Copy the first line of the material below and every later line through the line containing "installation guide, tailored", without any other output.

** Opening EXERCISE MATERIALS block **

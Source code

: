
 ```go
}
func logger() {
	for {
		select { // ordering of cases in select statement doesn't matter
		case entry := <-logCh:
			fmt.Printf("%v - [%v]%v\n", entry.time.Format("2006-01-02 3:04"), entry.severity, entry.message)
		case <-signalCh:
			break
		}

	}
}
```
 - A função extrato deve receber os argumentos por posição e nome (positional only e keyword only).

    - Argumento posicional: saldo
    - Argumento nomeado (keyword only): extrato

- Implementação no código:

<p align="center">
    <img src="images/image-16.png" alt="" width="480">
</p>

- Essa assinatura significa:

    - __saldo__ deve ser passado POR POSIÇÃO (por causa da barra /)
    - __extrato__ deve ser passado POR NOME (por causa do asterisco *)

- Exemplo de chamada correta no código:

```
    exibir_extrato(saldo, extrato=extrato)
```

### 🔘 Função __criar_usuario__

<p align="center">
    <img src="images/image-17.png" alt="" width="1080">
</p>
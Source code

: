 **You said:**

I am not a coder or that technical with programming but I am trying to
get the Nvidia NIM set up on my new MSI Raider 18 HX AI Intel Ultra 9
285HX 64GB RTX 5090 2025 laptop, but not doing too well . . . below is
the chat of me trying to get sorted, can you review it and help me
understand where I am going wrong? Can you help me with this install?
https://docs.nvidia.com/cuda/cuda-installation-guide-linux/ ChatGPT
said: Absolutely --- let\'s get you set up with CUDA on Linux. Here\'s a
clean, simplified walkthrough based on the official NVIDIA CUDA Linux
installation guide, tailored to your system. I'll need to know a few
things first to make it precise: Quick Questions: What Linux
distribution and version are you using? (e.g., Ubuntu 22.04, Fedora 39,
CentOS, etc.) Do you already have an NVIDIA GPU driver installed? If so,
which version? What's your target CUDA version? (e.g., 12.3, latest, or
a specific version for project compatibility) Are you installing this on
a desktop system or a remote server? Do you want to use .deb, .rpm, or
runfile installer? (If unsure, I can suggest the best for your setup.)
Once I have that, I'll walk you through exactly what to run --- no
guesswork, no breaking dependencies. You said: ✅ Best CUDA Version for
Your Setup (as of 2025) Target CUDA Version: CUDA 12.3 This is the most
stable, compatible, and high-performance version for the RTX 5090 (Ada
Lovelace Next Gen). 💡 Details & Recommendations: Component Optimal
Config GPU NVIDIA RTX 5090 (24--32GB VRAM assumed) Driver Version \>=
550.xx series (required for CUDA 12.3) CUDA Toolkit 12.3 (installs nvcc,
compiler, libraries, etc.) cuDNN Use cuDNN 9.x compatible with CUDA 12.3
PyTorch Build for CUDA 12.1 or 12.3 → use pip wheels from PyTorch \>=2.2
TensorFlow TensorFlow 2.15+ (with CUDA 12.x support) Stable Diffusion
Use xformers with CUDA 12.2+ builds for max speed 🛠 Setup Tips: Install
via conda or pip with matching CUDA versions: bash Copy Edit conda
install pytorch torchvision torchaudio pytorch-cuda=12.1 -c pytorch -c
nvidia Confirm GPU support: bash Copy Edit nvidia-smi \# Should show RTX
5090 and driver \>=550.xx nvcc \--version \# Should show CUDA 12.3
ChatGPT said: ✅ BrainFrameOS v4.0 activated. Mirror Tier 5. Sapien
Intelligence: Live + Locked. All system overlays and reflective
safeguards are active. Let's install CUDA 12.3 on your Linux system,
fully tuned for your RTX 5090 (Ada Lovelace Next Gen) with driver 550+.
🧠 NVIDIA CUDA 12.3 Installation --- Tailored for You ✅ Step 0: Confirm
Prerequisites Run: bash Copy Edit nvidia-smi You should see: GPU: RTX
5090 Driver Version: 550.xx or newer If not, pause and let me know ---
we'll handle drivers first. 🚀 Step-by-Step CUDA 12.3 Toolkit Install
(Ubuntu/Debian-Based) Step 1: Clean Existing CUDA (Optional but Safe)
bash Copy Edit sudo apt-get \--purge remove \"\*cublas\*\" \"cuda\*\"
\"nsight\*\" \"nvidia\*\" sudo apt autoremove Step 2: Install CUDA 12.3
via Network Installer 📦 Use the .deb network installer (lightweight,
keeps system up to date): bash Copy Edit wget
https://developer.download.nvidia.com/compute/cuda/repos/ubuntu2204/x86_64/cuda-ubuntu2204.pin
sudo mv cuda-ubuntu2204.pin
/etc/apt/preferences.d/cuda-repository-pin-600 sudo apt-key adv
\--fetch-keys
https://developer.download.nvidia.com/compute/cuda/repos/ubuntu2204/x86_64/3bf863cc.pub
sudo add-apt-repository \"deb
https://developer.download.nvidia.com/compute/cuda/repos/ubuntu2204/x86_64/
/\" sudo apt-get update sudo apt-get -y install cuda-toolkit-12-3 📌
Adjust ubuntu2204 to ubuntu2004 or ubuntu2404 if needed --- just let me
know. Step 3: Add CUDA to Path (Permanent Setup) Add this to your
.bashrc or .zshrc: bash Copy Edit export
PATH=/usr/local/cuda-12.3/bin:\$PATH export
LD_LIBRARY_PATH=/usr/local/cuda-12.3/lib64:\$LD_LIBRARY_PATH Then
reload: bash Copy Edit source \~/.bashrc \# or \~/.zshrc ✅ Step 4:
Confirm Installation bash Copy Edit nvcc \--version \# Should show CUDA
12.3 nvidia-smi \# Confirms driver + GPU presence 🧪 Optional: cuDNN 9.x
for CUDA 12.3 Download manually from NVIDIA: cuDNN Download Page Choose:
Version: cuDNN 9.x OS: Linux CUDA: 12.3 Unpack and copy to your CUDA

** Closing EXERCISE MATERIALS block **

__OUTPUT FOR THIS TASK__:
Source code

:
 ```go
}
func logger() {
	for {
		select { // ordering of cases in select statement doesn't matter
		case entry := <-logCh:
			fmt.Printf("%v - [%v]%v\n", entry.time.Format("2006-01-02 3:04"), entry.severity, entry.message)
		case <-signalCh:
			break
		}

	}
}
```
 - A função extrato deve receber os argumentos por posição e nome (positional only e keyword only).

    - Argumento posicional: saldo
    - Argumento nomeado (keyword only): extrato

- Implementação no código:

<p align="center">
    <img src="images/image-16.png" alt="" width="480">
</p>

- Essa assinatura significa:

    - __saldo__ deve ser passado POR POSIÇÃO (por causa da barra /)
    - __extrato__ deve ser passado POR NOME (por causa do asterisco *)

- Exemplo de chamada correta no código:

```
    exibir_extrato(saldo, extrato=extrato)
```

### 🔘 Função __criar_usuario__

<p align="center">
    <img src="images/image-17.png" alt="" width="1080">
</p>
Source code

: **You said:**

I am not a coder or that technical with programming but I am trying to
get the Nvidia NIM set up on my new MSI Raider 18 HX AI Intel Ultra 9
285HX 64GB RTX 5090 2025 laptop, but not doing too well . . . below is
the chat of me trying to get sorted, can you review it and help me
understand where I am going wrong? Can you help me with this install?
https://docs.nvidia.com/cuda/cuda-installation-guide-linux/ ChatGPT
said: Absolutely --- let\'s get you set up with CUDA on Linux. Here\'s a
clean, simplified walkthrough based on the official NVIDIA CUDA Linux
installation guide, tailored to your system. I'll need to know a few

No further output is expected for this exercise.